National Parks no better for wildlife than areas outside National Parks

Stanage Edge, (C) Cheryl Burns

6th April – 21st April 2019 – discover National Parks Fortnight is the perfect time to get out, explore one of the UK's 15 National Parks and get closer to nature.

And in Derbyshire, we’re spoilt with the UKs first and one of the most visited; the Peak District National Park. It’s a place where millions of people come to get away from it all, cycle, walk and watch wildlife. It’s an inspiring place steeped in history, tradition and full of wonder. But, sadly, as with other National Parks across the UK, it is no better for wildlife than places without National Park status.

That’s the conclusion drawn from an independent report from Sheffield Hallam University, commissioned by Derbyshire Wildlife Trust which looked at ten of the UK's National Parks.

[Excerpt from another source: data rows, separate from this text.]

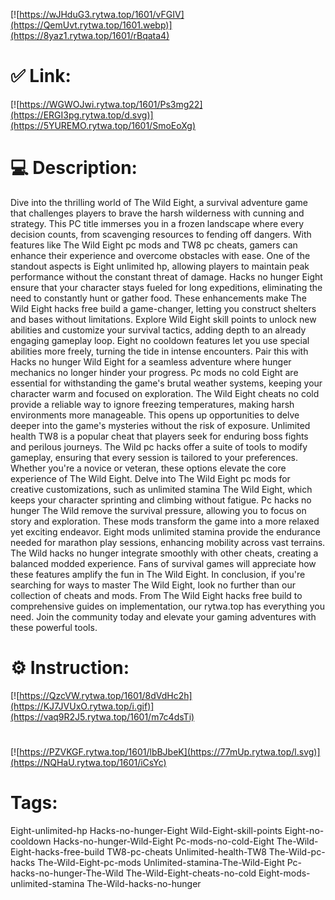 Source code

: [![https://wJHduG3.rytwa.top/1601/vFGIV](https://QemUvt.rytwa.top/1601.webp)](https://8yaz1.rytwa.top/1601/rBqata4)
# ✅ Link:
[![https://WGWOJwi.rytwa.top/1601/Ps3mg22](https://ERGI3pg.rytwa.top/d.svg)](https://5YUREMO.rytwa.top/1601/SmoEoXg)
# 💻 Description:
Dive into the thrilling world of The Wild Eight, a survival adventure game that challenges players to brave the harsh wilderness with cunning and strategy. This PC title immerses you in a frozen landscape where every decision counts, from scavenging resources to fending off dangers. With features like The Wild Eight pc mods and TW8 pc cheats, gamers can enhance their experience and overcome obstacles with ease.
One of the standout aspects is Eight unlimited hp, allowing players to maintain peak performance without the constant threat of damage. Hacks no hunger Eight ensure that your character stays fueled for long expeditions, eliminating the need to constantly hunt or gather food. These enhancements make The Wild Eight hacks free build a game-changer, letting you construct shelters and bases without limitations.
Explore Wild Eight skill points to unlock new abilities and customize your survival tactics, adding depth to an already engaging gameplay loop. Eight no cooldown features let you use special abilities more freely, turning the tide in intense encounters. Pair this with Hacks no hunger Wild Eight for a seamless adventure where hunger mechanics no longer hinder your progress.
Pc mods no cold Eight are essential for withstanding the game's brutal weather systems, keeping your character warm and focused on exploration. The Wild Eight cheats no cold provide a reliable way to ignore freezing temperatures, making harsh environments more manageable. This opens up opportunities to delve deeper into the game's mysteries without the risk of exposure.
Unlimited health TW8 is a popular cheat that players seek for enduring boss fights and perilous journeys. The Wild pc hacks offer a suite of tools to modify gameplay, ensuring that every session is tailored to your preferences. Whether you're a novice or veteran, these options elevate the core experience of The Wild Eight.
Delve into The Wild Eight pc mods for creative customizations, such as unlimited stamina The Wild Eight, which keeps your character sprinting and climbing without fatigue. Pc hacks no hunger The Wild remove the survival pressure, allowing you to focus on story and exploration. These mods transform the game into a more relaxed yet exciting endeavor.
Eight mods unlimited stamina provide the endurance needed for marathon play sessions, enhancing mobility across vast terrains. The Wild hacks no hunger integrate smoothly with other cheats, creating a balanced modded experience. Fans of survival games will appreciate how these features amplify the fun in The Wild Eight.
In conclusion, if you're searching for ways to master The Wild Eight, look no further than our collection of cheats and mods. From The Wild Eight hacks free build to comprehensive guides on implementation, our rytwa.top has everything you need. Join the community today and elevate your gaming adventures with these powerful tools.

# ⚙️ Instruction:
[![https://QzcVW.rytwa.top/1601/8dVdHc2h](https://KJ7JVUxO.rytwa.top/i.gif)](https://vaq9R2J5.rytwa.top/1601/m7c4dsTi)
#
[![https://PZVKGF.rytwa.top/1601/lbBJbeK](https://77mUp.rytwa.top/l.svg)](https://NQHaU.rytwa.top/1601/iCsYc)
# Tags:
Eight-unlimited-hp Hacks-no-hunger-Eight Wild-Eight-skill-points Eight-no-cooldown Hacks-no-hunger-Wild-Eight Pc-mods-no-cold-Eight The-Wild-Eight-hacks-free-build TW8-pc-cheats Unlimited-health-TW8 The-Wild-pc-hacks The-Wild-Eight-pc-mods Unlimited-stamina-The-Wild-Eight Pc-hacks-no-hunger-The-Wild The-Wild-Eight-cheats-no-cold Eight-mods-unlimited-stamina The-Wild-hacks-no-hunger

The report showed that National Parks, particularly those in upland areas, were struggling, seeing little improvement for wildlife since 2003. We are very lucky in the Peak District that we have many innovative and successful projects such as Moors for the Future and The Eastern Moors Partnership where many sites are recovering, however, most are yet to reach favourable condition.  

Dr Jo Smith, CEO of Derbyshire Wildlife Trust said, “We want the Peak District National Park to be much wilder – somewhere where wildlife thrives and people can get close to nature. To achieve this we believe significant areas of our Parks should be dedicated to the restoration of nature.  We also need policy changes and investment to ensure our National Parks are comparable with those in mainland Europe and America. We want to see a Wilder Future - wilder National Parks are an essential part of nature’s recovery.”